Your answer should be every line of the records that contains the word "DevOps", copied as it stands.

Stored data entries:
((

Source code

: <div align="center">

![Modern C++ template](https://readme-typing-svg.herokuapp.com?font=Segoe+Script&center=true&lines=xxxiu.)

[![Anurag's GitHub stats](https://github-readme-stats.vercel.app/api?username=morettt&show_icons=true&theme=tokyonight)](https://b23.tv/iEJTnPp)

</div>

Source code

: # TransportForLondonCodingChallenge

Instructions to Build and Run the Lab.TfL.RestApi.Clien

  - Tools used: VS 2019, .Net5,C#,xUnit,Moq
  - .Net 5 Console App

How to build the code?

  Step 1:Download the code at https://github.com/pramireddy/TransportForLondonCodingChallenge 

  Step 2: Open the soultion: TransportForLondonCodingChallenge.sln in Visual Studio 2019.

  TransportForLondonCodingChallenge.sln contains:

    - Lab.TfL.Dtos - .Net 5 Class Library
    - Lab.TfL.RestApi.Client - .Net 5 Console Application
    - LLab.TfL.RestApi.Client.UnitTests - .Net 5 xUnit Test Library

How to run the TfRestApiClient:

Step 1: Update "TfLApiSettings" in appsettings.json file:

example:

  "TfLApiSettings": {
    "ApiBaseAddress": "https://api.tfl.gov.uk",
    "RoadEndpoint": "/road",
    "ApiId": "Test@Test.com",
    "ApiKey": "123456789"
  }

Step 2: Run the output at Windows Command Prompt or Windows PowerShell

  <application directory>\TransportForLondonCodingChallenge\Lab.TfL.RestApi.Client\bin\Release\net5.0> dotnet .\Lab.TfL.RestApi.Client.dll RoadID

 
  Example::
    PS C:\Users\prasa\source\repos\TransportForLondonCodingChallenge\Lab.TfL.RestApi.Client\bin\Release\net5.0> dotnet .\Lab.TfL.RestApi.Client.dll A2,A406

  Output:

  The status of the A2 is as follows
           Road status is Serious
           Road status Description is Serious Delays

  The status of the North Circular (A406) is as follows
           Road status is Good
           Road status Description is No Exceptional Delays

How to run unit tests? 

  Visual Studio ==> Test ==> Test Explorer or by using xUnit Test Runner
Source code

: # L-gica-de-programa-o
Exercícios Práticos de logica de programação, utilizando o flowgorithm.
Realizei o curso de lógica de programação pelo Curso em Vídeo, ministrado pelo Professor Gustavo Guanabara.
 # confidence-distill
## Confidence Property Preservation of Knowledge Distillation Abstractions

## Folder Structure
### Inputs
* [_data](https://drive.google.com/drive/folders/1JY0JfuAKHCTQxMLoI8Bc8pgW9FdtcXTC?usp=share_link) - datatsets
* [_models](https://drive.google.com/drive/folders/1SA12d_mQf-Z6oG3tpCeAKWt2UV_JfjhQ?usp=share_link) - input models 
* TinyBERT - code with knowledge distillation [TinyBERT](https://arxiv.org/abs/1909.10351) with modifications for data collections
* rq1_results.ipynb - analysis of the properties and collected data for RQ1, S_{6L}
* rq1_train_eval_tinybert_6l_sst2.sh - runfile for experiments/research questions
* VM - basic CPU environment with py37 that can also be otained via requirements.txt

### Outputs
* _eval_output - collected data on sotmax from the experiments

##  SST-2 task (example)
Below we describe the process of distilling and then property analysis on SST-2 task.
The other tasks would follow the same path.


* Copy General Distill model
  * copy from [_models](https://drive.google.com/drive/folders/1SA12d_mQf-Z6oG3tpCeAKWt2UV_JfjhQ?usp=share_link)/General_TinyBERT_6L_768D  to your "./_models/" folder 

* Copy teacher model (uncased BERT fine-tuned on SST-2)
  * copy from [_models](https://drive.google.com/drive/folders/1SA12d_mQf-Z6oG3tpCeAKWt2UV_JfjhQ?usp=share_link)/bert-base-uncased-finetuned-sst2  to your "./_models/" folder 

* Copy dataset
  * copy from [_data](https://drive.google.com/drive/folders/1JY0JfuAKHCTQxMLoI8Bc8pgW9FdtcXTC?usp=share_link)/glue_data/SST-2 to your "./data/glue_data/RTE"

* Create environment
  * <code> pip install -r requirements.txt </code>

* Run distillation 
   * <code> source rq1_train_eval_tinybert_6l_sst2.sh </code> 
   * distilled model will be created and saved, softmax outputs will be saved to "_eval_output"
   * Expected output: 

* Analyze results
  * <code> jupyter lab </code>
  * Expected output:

))
((

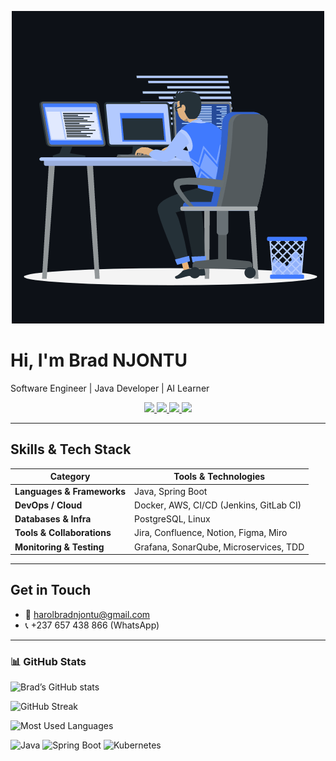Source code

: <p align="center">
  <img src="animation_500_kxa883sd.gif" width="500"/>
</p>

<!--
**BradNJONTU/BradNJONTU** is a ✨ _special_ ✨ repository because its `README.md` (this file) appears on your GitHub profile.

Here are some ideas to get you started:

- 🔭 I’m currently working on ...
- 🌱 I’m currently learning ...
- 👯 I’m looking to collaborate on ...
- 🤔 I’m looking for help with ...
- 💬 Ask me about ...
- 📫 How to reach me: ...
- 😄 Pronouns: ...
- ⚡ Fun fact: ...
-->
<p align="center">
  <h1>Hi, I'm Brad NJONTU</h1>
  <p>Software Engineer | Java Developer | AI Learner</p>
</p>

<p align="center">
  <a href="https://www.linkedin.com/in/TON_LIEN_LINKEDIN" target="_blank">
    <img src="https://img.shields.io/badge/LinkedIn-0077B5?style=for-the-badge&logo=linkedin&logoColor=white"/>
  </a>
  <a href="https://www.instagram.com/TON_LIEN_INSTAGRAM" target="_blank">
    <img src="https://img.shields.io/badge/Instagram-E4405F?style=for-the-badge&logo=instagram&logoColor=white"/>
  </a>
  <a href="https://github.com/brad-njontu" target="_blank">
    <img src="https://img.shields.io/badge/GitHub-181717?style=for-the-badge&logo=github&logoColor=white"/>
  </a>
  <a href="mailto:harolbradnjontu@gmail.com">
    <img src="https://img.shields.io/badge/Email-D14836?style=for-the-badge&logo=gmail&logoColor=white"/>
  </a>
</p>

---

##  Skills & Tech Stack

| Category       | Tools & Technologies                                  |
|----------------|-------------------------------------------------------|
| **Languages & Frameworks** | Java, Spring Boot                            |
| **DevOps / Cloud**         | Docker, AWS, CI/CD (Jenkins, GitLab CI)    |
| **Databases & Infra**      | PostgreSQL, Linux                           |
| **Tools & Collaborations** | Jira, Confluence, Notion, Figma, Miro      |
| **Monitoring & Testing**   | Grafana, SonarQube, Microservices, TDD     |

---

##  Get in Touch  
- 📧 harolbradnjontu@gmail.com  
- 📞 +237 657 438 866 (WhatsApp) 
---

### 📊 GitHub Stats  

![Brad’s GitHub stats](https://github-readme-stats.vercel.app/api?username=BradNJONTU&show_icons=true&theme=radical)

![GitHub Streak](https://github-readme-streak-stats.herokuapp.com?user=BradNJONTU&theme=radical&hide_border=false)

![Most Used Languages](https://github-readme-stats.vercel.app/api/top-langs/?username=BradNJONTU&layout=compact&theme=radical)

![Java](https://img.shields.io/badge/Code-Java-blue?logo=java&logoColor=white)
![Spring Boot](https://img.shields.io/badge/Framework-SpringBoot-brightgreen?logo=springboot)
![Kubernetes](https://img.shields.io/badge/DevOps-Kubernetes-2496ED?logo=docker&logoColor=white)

))
((

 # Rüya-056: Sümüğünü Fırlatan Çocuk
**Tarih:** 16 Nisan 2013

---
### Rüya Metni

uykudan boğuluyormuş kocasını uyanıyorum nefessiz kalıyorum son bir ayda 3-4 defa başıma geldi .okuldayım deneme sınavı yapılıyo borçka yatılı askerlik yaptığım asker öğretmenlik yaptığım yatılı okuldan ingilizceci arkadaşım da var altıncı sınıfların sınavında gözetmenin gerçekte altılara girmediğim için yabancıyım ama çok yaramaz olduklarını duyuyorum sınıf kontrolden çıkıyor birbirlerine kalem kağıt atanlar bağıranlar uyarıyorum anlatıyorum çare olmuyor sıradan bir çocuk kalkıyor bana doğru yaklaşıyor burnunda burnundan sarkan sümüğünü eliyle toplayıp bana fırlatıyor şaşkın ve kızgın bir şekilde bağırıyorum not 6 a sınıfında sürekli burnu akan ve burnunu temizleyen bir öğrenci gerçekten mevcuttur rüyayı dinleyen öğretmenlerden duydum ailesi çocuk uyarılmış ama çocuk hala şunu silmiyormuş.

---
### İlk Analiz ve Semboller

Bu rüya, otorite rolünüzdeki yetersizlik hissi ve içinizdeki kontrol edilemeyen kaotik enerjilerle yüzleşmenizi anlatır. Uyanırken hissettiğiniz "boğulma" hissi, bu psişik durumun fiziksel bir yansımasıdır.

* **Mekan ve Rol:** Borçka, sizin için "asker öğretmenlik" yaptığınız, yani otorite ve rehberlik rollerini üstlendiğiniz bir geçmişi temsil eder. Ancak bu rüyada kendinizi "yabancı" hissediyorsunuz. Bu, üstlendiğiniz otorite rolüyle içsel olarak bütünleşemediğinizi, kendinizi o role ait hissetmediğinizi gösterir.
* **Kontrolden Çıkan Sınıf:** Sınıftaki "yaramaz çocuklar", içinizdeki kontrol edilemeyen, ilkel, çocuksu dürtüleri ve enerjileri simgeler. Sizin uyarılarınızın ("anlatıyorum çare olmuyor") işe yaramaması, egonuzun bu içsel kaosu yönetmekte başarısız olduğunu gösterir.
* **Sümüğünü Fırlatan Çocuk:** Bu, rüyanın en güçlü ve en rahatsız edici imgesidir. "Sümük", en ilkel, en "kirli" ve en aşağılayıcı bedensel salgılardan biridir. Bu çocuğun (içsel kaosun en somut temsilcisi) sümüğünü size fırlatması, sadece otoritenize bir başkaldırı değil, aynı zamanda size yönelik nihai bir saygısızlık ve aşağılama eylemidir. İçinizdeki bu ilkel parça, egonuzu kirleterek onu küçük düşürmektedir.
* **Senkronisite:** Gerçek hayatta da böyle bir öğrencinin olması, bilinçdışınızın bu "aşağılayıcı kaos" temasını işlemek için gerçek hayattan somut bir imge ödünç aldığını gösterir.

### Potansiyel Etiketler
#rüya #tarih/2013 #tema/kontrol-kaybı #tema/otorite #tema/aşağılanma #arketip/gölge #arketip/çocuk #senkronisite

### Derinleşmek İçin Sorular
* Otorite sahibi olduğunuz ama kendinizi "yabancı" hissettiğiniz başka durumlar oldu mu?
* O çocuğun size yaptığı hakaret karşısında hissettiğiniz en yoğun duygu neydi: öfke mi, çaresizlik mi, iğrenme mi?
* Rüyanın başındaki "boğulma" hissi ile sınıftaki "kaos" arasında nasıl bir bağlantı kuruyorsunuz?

))

The answer =>
| **DevOps / Cloud**         | Docker, AWS, CI/CD (Jenkins, GitLab CI)    |
![Kubernetes](https://img.shields.io/badge/DevOps-Kubernetes-2496ED?logo=docker&logoColor=white)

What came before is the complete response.